Vincent Conitzer - Foundations of Cooperative AI

Transcript

And my lab at CMU is the Foundations of Cooperative AI Lab, or FOCAL.

So Lewis set me up nicely. And in this lab, we think about a lot of different things,

but we're especially interested in risks from AI interaction - what I'll call here "tragedies of algorithmic interaction".

And we're particularly interested in game theoretic tragedies. Like, you might have heard of the tragedy of the commons.

The tragedy of the commons is where you have a bunch of speakers and you allocate five minutes to each of them,

and then you see how much time they take.
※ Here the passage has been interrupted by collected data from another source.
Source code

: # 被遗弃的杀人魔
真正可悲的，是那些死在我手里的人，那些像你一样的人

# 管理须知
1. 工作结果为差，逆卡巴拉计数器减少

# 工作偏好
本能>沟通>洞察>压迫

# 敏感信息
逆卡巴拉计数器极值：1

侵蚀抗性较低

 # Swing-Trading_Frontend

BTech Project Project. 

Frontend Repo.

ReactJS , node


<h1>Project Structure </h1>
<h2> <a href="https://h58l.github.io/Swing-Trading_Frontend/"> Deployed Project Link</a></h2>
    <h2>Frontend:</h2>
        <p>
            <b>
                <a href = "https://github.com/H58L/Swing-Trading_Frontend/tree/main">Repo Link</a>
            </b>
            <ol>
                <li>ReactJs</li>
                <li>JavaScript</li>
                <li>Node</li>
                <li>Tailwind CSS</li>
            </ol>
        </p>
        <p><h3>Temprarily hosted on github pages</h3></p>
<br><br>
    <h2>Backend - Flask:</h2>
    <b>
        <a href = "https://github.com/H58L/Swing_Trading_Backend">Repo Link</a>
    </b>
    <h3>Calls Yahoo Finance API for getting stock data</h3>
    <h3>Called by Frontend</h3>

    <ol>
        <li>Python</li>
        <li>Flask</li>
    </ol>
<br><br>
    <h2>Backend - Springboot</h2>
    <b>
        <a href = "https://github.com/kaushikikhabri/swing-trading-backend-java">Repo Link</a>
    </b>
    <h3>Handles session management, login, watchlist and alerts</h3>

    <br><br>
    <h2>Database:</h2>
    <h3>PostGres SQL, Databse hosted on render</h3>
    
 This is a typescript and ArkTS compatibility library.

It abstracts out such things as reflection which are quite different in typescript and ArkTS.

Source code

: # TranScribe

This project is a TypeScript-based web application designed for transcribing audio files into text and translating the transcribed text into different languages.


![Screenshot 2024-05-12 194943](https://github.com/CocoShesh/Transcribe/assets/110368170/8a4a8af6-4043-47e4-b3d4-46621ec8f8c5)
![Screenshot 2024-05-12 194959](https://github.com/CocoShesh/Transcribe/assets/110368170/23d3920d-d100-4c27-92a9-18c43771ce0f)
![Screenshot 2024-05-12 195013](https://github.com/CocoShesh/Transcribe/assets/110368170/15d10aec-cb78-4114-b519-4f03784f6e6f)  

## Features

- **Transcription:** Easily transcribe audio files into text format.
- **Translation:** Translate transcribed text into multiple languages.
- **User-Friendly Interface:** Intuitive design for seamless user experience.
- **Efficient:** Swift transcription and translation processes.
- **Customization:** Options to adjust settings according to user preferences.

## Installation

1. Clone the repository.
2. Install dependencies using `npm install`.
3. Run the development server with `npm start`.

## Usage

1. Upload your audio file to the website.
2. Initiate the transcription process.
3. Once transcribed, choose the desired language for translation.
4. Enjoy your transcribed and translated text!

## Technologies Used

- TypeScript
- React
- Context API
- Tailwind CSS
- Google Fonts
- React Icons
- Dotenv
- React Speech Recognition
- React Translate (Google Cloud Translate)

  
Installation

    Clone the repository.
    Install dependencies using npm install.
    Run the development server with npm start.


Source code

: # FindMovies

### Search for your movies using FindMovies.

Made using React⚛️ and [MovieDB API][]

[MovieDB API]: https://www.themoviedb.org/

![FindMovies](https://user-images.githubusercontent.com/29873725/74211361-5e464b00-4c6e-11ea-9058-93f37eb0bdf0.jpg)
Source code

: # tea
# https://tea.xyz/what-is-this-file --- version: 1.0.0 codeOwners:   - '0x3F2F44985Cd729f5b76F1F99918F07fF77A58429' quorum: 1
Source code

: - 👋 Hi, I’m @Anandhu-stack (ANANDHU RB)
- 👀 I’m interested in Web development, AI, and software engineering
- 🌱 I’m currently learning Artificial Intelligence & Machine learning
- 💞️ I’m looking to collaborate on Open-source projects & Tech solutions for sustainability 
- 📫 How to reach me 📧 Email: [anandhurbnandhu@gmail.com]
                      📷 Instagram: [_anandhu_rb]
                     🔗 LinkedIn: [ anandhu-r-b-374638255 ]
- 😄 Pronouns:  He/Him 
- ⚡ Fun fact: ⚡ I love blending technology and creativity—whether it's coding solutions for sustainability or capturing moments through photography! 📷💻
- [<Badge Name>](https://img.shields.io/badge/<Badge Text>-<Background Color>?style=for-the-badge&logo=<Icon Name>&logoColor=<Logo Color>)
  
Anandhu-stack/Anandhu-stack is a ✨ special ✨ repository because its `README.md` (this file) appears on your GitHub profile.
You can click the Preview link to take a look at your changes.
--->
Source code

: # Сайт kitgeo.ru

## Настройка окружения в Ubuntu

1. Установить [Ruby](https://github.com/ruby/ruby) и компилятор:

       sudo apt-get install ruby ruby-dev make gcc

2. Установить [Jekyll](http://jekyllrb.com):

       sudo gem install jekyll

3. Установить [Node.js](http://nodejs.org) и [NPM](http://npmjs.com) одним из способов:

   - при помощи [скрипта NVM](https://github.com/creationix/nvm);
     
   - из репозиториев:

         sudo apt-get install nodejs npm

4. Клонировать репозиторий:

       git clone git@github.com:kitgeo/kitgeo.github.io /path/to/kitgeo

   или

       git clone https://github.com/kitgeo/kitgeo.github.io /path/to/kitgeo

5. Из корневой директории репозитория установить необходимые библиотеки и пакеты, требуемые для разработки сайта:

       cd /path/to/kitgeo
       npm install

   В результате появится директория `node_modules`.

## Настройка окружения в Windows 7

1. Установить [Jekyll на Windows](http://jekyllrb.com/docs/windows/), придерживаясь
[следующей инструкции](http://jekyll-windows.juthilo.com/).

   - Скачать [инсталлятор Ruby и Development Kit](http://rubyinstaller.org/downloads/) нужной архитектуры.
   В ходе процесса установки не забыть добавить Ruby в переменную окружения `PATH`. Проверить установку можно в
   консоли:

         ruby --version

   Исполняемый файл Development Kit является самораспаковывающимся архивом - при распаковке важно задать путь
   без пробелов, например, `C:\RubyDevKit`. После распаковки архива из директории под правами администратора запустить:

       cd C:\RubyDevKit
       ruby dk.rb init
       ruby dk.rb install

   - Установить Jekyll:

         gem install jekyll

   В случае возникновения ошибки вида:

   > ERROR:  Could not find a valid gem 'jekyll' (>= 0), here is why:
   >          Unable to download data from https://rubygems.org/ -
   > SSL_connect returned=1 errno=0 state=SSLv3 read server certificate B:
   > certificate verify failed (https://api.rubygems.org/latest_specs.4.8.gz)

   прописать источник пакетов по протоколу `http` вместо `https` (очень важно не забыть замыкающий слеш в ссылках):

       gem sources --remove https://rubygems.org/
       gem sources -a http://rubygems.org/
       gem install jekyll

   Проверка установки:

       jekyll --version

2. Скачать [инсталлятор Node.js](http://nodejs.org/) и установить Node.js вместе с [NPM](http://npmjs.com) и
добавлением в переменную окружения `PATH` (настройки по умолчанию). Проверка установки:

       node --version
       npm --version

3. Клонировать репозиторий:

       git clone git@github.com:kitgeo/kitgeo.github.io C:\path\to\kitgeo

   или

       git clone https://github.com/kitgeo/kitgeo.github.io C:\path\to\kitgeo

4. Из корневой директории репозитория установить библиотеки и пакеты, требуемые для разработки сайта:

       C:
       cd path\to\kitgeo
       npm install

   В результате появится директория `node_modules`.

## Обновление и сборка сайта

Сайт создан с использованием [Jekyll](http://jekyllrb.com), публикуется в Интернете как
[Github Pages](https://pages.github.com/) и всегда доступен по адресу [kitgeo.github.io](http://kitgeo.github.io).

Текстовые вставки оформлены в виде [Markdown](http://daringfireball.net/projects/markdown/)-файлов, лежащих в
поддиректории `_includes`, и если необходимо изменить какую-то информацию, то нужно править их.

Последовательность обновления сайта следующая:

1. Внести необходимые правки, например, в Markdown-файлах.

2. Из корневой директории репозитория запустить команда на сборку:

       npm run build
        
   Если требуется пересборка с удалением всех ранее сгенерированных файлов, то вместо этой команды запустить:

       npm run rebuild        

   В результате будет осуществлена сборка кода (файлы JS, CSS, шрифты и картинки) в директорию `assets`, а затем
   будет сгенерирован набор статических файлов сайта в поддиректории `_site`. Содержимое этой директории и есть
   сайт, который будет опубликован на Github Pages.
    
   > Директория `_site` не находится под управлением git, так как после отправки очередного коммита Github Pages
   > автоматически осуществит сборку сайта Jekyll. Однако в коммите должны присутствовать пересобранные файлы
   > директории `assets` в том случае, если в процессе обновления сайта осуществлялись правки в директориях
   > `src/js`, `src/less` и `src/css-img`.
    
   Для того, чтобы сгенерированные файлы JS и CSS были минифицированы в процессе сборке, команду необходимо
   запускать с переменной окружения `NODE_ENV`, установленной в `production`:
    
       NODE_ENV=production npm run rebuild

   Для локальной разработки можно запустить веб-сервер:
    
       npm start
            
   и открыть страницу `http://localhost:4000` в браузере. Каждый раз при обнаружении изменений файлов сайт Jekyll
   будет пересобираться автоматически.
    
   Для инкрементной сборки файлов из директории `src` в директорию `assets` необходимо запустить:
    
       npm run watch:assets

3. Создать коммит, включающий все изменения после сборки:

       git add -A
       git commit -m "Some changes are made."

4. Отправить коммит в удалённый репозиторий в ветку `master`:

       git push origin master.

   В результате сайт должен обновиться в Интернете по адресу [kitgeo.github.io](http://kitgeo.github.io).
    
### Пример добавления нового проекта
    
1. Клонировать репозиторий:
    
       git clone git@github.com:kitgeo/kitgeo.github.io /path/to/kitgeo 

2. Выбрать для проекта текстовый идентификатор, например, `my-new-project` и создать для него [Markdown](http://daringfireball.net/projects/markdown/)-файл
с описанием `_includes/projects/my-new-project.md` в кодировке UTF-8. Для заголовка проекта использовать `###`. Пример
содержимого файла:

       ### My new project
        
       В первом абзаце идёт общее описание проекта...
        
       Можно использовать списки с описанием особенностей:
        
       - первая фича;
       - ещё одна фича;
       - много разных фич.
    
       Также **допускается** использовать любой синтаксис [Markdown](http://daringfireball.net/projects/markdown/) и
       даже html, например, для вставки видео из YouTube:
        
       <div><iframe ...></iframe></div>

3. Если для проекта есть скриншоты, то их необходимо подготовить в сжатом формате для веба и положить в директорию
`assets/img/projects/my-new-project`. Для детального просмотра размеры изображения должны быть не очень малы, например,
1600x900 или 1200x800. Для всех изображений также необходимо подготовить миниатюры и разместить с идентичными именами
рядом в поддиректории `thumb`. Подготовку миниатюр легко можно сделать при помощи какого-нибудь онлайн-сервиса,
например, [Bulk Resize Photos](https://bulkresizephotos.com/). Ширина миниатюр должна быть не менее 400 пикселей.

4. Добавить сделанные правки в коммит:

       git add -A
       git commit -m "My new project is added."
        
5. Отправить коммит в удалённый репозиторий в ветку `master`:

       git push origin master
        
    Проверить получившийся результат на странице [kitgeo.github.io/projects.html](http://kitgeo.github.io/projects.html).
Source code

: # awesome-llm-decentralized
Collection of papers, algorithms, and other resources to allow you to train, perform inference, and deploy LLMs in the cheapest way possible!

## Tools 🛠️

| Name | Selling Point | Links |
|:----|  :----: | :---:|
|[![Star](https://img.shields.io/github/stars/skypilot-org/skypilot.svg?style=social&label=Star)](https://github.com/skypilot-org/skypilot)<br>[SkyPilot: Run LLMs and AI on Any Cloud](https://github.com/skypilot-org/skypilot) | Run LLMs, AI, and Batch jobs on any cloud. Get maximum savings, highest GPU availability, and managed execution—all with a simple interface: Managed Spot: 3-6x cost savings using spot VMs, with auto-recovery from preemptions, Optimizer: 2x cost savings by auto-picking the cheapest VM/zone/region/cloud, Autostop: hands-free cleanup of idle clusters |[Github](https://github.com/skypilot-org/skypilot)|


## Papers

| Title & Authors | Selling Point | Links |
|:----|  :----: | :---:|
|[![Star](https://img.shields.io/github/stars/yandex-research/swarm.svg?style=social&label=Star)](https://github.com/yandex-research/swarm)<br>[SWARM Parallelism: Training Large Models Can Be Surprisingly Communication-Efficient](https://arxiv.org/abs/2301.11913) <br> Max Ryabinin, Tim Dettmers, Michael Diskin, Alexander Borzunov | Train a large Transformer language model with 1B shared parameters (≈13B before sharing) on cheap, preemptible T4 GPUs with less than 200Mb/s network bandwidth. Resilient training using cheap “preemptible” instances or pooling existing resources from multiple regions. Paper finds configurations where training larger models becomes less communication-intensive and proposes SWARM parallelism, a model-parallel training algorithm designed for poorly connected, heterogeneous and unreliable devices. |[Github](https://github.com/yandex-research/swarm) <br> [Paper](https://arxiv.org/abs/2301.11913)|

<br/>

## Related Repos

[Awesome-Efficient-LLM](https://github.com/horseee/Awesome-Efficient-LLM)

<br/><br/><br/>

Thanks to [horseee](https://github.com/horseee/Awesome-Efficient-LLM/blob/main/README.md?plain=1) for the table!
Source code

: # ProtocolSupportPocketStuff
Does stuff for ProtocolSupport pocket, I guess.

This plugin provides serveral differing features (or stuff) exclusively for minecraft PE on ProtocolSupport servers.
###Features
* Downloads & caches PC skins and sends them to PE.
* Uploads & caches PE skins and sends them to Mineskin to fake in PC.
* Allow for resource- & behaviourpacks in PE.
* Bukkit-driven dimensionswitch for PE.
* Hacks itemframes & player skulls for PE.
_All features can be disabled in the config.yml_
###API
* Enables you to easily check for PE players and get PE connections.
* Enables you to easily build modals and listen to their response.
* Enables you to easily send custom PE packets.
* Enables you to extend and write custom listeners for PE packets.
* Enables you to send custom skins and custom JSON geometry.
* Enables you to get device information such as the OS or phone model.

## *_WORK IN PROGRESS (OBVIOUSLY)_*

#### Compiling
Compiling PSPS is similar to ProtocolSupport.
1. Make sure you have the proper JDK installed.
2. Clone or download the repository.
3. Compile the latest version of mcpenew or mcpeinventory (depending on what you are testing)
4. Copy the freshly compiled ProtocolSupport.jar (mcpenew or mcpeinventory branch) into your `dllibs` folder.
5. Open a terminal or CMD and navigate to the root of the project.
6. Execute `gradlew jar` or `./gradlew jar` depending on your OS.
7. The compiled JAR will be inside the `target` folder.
But we're especially interested in the ways in which AI systems

might be very different from us, and how that might help in avoiding such tragedies as well.

Traditionally, in AI, we've always thought about this notion of an agent in a way that I think is very anthropomorphic,

and actually doesn't really make a whole lot of sense, right?

If you really took that model very seriously, you would get things like self-driving cars behaving in the way

that you see here on the right hand of the slide, which is kind of funny or silly,

but isn't actually how we would expect real self-driving cars to behave.

So, that's the very short version of it. If you want to learn more, we have this paper from AAAI earlier this year,

which is called Foundations of Cooperative AI, joined with Caspar, who is in my lab, and he's also maybe here.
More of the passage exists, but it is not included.